17. The method according to any one of claims 1 to 16, further comprising: The first person in the plurality of images is magnified to extract the plurality of regions.
18. The method according to any one of claims 1 to 17, further comprising: The second generative machine learning model is trained by performing a second set of training operations, which include: Access the second set of training images, each of which depicts a second person with a different background and in a different pose; Receive a second image including a depiction of the second person; Receive a second prompt, the second prompt defining the visual attributes of the background of the second individual depicted in the second volume training image in the second set of training images and defining the second target pose depicted in the second individual training image; The second image and the second cue are processed by the second generative machine learning model to generate a second estimated artificial image, the second estimated artificial image depicting the second person in the second target pose and a second artificial background having visual attributes defined by the second cue; Calculate the second deviation between the second estimated artificial image and the second individual training image; and The second bias is used to update one or more parameters of the second generative machine learning model.

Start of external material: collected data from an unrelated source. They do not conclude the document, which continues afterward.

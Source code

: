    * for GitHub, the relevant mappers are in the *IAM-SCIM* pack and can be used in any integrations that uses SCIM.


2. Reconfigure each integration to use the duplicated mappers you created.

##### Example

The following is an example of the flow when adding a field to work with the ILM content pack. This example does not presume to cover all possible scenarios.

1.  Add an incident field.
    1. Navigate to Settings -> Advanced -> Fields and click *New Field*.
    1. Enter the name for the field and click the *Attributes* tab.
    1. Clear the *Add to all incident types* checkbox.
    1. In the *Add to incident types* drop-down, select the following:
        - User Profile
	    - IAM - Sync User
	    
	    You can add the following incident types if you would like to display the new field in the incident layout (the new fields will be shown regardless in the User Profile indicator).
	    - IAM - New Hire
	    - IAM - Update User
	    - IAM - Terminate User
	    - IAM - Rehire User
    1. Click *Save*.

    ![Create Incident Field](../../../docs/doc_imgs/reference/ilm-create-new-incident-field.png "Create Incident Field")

19. A system comprising: At least one processor; as well as At least one memory component thereon stores instructions that, when executed by the at least one processor, cause the at least one processor to perform operations, the operations including: Access a first artificially personalized image and a second artificially personalized image generated by a first generative machine learning model and a second generative machine learning model, wherein the first generative machine learning model is trained to generate the first artificially personalized image including a depiction of a first person, and the second generative machine learning model is trained to generate the second artificially personalized image including a depiction of a second person. Generate a foreground image that combines the depiction of the first person in the first artificially personalized image with the depiction of the second person in the second artificially personalized image; Access background information; and Generate a new artificial image, the new artificial image comprising the foreground image on a background having visual attributes corresponding to the background information.

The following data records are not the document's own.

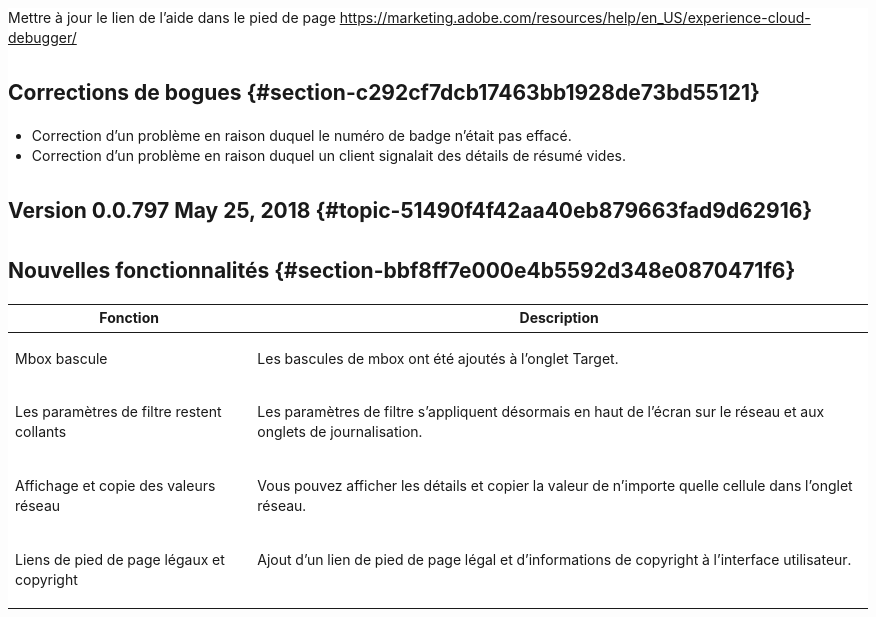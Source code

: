    <td colname="col2"> <p>Mettre à jour le lien de l’aide dans le pied de page <a href="https://marketing.adobe.com/resources/help/en_US/experience-cloud-debugger/" format="https" scope="external"> https://marketing.adobe.com/resources/help/en_US/experience-cloud-debugger/</a> </p> </td> 
  </tr> 
 </tbody> 
</table>

## Corrections de bogues {#section-c292cf7dcb17463bb1928de73bd55121}

* Correction d’un problème en raison duquel le numéro de badge n’était pas effacé.
* Correction d’un problème en raison duquel un client signalait des détails de résumé vides.

## Version 0.0.797 May 25, 2018 {#topic-51490f4f42aa40eb879663fad9d62916}

## Nouvelles fonctionnalités {#section-bbf8ff7e000e4b5592d348e0870471f6}

<table id="table_8CF872DC245A46C38FE21490C842D47A"> 
 <thead> 
  <tr> 
   <th colname="col1" class="entry"> Fonction </th> 
   <th colname="col2" class="entry"> Description </th> 
  </tr>
 </thead>
 <tbody> 
  <tr> 
   <td colname="col1"> <p>Mbox bascule </p> </td> 
   <td colname="col2"> <p>Les bascules de mbox ont été ajoutés à l’onglet Target. </p> </td> 
  </tr> 
  <tr> 
   <td colname="col1"> <p>Les paramètres de filtre restent collants </p> </td> 
   <td colname="col2"> <p>Les paramètres de filtre s’appliquent désormais en haut de l’écran sur le réseau et aux onglets de journalisation. </p> </td> 
  </tr> 
  <tr> 
   <td colname="col1"> <p>Affichage et copie des valeurs réseau </p> </td> 
   <td colname="col2"> <p>Vous pouvez afficher les détails et copier la valeur de n’importe quelle cellule dans l’onglet réseau. </p> </td> 
  </tr> 
  <tr> 
   <td colname="col1"> <p>Liens de pied de page légaux et copyright </p> </td> 
   <td colname="col2"> <p>Ajout d’un lien de pied de page légal et d’informations de copyright à l’interface utilisateur. </p> </td> 
  </tr> 
 </tbody> 
</table>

20. A non-transitory computer-readable storage medium storing instructions that, when executed by at least one processor, cause the at least one processor to perform an operation, the operation comprising: Access a first artificially personalized image and a second artificially personalized image generated by a first generative machine learning model and a second generative machine learning model, wherein the first generative machine learning model is trained to generate the first artificially personalized image including a depiction of a first person, and the second generative machine learning model is trained to generate the second artificially personalized image including a depiction of a second person. Generate a foreground image that combines the depiction of the first person in the first artificially personalized image with the depiction of the second person in the second artificially personalized image; Access background information; as well as Generate a new artificial image, wherein the new artificial image includes the foreground image on a background having visual attributes corresponding to the background information.